More than his problems with Sigrun as captain, he was becoming concerned about Emil. The younger man's file was … odd. It contained the basics: date and place of birth, parents' names, and then nothing until he started school at age sixteen. Apparently he'd been taught at home prior to that, though not very well as he was a poor student and, reading between the lines, Mikkel thought he was unpopular with both other students and his teachers. He dropped out midway through his second year to join the Cleansers, but he didn't fit in well there either.

The Cleansing job did not require advanced education but did require some physical prowess, and Cleansers tended to join quite young, usually at fourteen, the Swedish age of maturity. Emil was older and better educated than his peers in the Cleansers when he joined and, again reading between the lines, Mikkel thought he had offended both peers and superiors by expecting to advance more quickly than he had. He had not received a promotion in his two years of service, though he seemed to be a good Cleanser for his file described him as “a wizard with fire, able to do more with less than any other Cleanser I've trained.”

Cleansers, however, were not Hunters. Their job was to burn down anything that might give shelter to a grossling after the Hunters cleared out everything they could find, so they seldom encountered a live grossling and when they did, they tended to run away and call the Hunters back to deal with the problem. Watching and listening to Emil's muted responses to Sigrun's bloodthirsty enthusiasm, Mikkel feared that he would be one of those who were incapable of facing such horror. There had been not a few soldiers who had had to be sent back to Bornholm for that very reason, and that would be very unpleasant for them now, with no way to escape for weeks or possibly months.

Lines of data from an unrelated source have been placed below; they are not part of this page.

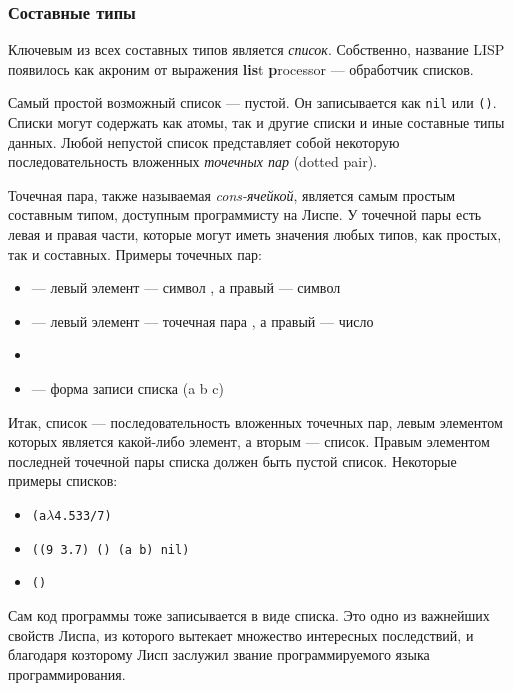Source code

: \documentclass[a4paper, 12pt, titlepage, twoside]{article}
\begin{document}
\subsubsection{Составные типы}
Ключевым из всех составных типов является \textit{список}. Собственно, название LISP появилось как акроним от выражения \textbf{lis}t \textbf{p}rocessor --- обработчик списков.

Самый простой возможный список --- пустой. Он записывается как \verb|nil| или \verb|()|. Списки могут содержать как атомы, так и другие списки и иные составные типы данных. Любой непустой список представляет собой некоторую последовательность вложенных \textit{точечных пар} (dotted pair).

Точечная пара, также называемая \textit{cons-ячейкой}, является самым простым составным типом, доступным программисту на Лиспе. У точечной пары есть левая и правая части, которые могут иметь значения любых типов, как простых, так и составных. Примеры точечных пар:
\begin{itemize}
  \item {} --- левый элемент --- символ , а правый --- символ 
  \item {} ---  левый элемент --- точечная пара , а правый --- число 
  \item {}
  \item {} --- форма записи списка (a b c)
\end{itemize}
Итак, список --- последовательность вложенных точечных пар, левым элементом которых является какой-либо элемент, а вторым --- список. Правым элементом последней точечной пары списка должен быть пустой список. 
Некоторые примеры списков:
\begin{itemize}
  \item \begin{alltt}(a \(\lambda\) 4.5 33/7)\end{alltt}
  \item \verb|((9 3.7) () (a b) nil)|
  \item \verb|()|
\end{itemize}
Сам код программы тоже записывается в виде списка. Это одно из важнейших свойств Лиспа, из которого вытекает множество интересных последствий, и благодаря козторому Лисп заслужил звание программируемого языка программирования.
\end{document}
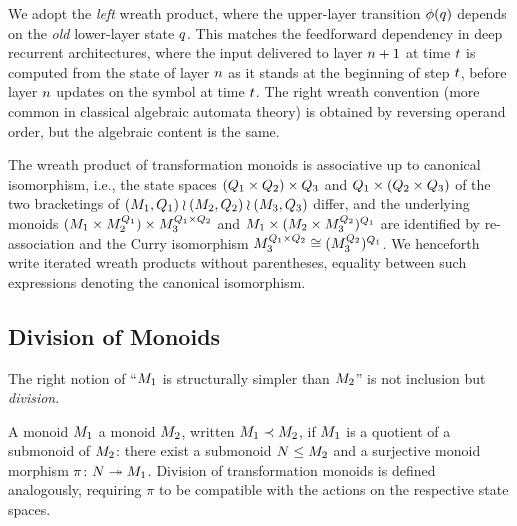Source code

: \documentclass{article}
\begin{document}
\begin{remark}
We adopt the \emph{left} wreath product, where the upper-layer transition $\phi(\state)$ depends on the \emph{old} lower-layer state $\state$. 
This matches the feedforward dependency in deep recurrent architectures, where the input delivered to layer $\layer+1$ at time $\tstep$ is computed from the state of layer $\layer$ as it stands at the beginning of step $\tstep$, before layer $\layer$ updates on the symbol at time $\tstep$. 
The right wreath convention (more common in classical algebraic automata theory) is obtained by reversing operand order, but the algebraic content is the same.
\end{remark}


\begin{remark}\label{rem:wreath-associativity}
The wreath product of transformation monoids is associative up to canonical isomorphism, i.e., the state spaces $(\states_1 \times \states_2) \times \states_3$ and $\states_1 \times (\states_2 \times \states_3)$ of the two bracketings of $(\monoid_1, \states_1) \wr (\monoid_2, \states_2) \wr (\monoid_3, \states_3)$ differ, and the underlying monoids $(\monoid_1 \times \monoid_2^{\states_1}) \times \monoid_3^{\states_1 \times \states_2}$ and $\monoid_1 \times (\monoid_2 \times \monoid_3^{\states_2})^{\states_1}$ are identified by re-association and the Curry isomorphism $\monoid_3^{\states_1 \times \states_2} \cong (\monoid_3^{\states_2})^{\states_1}$. 
We henceforth write iterated wreath products without parentheses, equality between such expressions denoting the canonical isomorphism.
\end{remark}

\subsection{Division of Monoids}

The right notion of ``$\monoid_1$ is structurally simpler than $\monoid_2$'' is not inclusion but \emph{division}.

\begin{definition}\label{def:division}
A monoid $\monoid_1$  a monoid $\monoid_2$, written $\monoid_1 \divides \monoid_2$, if $\monoid_1$ is a quotient of a submonoid of $\monoid_2$: there exist a submonoid $N \submon \monoid_2$ and a surjective monoid morphism $\pi \colon N \twoheadrightarrow \monoid_1$. 
Division of transformation monoids is defined analogously, requiring $\pi$ to be compatible with the actions on the respective state spaces.
\end{definition}
\end{document}
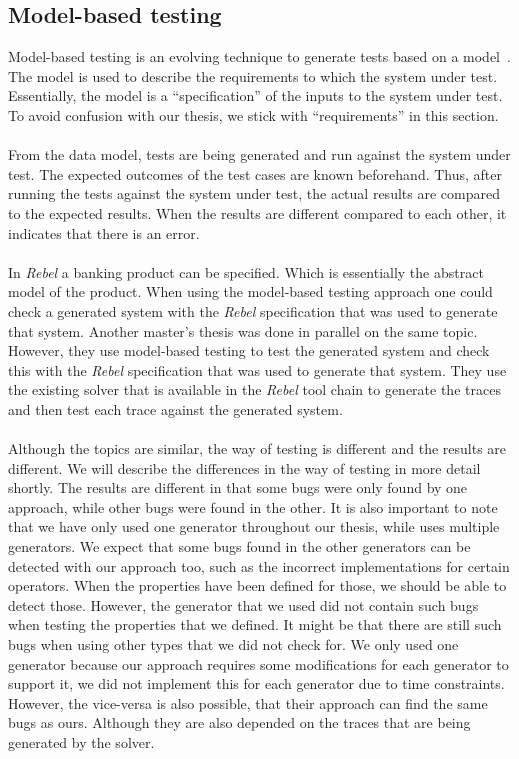 \subsection{Model-based testing}
Model-based testing is an evolving technique to generate tests based on a model~\cite{dalal1999model}. The model is used to describe the requirements to which the system under test. Essentially, the model is a ``specification'' of the inputs to the system under test. To avoid confusion with our thesis, we stick with ``requirements'' in this section.\\
\\
From the data model, tests are being generated and run against the system under test. The expected outcomes of the test cases are known beforehand. Thus, after running the tests against the system under test, the actual results are compared to the expected results. When the results are different compared to each other, it indicates that there is an error.\\
\\
In \textit{Rebel} a banking product can be specified. Which is essentially the abstract model of the product. When using the model-based testing approach one could check a generated system with the \textit{Rebel} specification that was used to generate that system. Another master's thesis was done in parallel on the same topic. However, they use model-based testing to test the generated system and check this with the \textit{Rebel} specification that was used to generate that system. They use the existing solver that is available in the \textit{Rebel} tool chain to generate the traces and then test each trace against the generated system.\\
\\
Although the topics are similar, the way of testing is different and the results are different. We will describe the differences in the way of testing in more detail shortly. The results are different in that some bugs were only found by one approach, while other bugs were found in the other. It is also important to note that we have only used one generator throughout our thesis, while  uses multiple generators. We expect that some bugs found in the other generators can be detected with our approach too, such as the incorrect implementations for certain operators. When the properties have been defined for those, we should be able to detect those. However, the generator that we used did not contain such bugs when testing the properties that we defined. It might be that there are still such bugs when using other types that we did not check for. We only used one generator because our approach requires some modifications for each generator to support it, we did not implement this for each generator due to time constraints. However, the vice-versa is also possible, that their approach can find the same bugs as ours. Although they are also depended on the traces that are being generated by the solver.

Sigrun offhandedly asked Mikkel to radio back to base, which he greatly appreciated; he'd thought they should start the sponsors working on a rescue plan the night before, but better later than not at all. Before that, though, he felt Lalli needed recognition for scouting all night. How to do it, though, with no language in common?

Ah, but there was one language everyone shared. He had a cache of cookies which his mother had sent along, and he was certain that Lalli would understand one as a reward. He shook the weary scout awake, handed him a cookie, and told him, “Good job,” in the warmest tone he could manage. This worked less well than he expected as Lalli simply stared at the cookie, turning it around and around and even sniffing at it. Had the Finn never seen a cookie before? 

Mikkel watched for a moment, then shrugged and turned away. Eventually the scout would think to taste the cookie, or he wouldn't, and in either case, there was work to do. As he seated himself at the radio, he did not see Lalli's ecstatic expression at the taste of the cookie, nor did he see or hear Lalli's stealthy investigation of his satchel and removal of a handful of the cookies.

For a moment, Mikkel thought he would be able to contact their home base. The radio emitted a pleasant buzz and then –

Static. Loud static and getting louder; he could almost hear words in it.

> Mikkel ducked into the radioman's tent to ask, “Christensen, do we have word on when the ammo will be sent?”
> 
> “No, I haven't been able to get through to the base. The static is bad today.”
> 
> “Static? How is that such a problem?”
> 
> “Uh … well, it's loud.” Private Anders Christensen flipped a switch and the tent was full of static. Mikkel listened – were those words? – but then Christensen flipped the switch back and the tent was silent.
> 
> “Wait, I thought I heard – turn it on again!”
> 
> Christensen didn't move. “Corporal – no – it's not safe – ”
> 
> “What are you talking about, man?”
> 
> “The voices, you heard the voices. They're – they're the voices of the damned souls and if you listen too long – if you listen too long they start to make sense and then you're damned too.”
> 
> Mikkel stared at him for a long moment. Then he nodded curtly. “Keep trying to get through. We need that ammo.” He turned and left the tent.

Mikkel was a practical, rational Danish soldier, not a superstitious Norwegian. He didn't believe in souls, damned or otherwise, and he didn't believe for a moment that the static could hurt him. That was definitely not why he switched off the radio immediately and went back to report to Sigrun that they would have to try again elsewhere.

* * *

The tank was on the move again, Lalli was curled up under Mikkel's bunk with a bucket thoughtfully placed near at hand by Mikkel himself as he didn't want to clean up any messes, Tuuri was driving, and the other three were crowded together where they could see out the front. Approaching the barrier which the Danish army had built with so much effort, Tuuri asked, “Um, is this from when your people tried to reclaim your land, Mikkel?”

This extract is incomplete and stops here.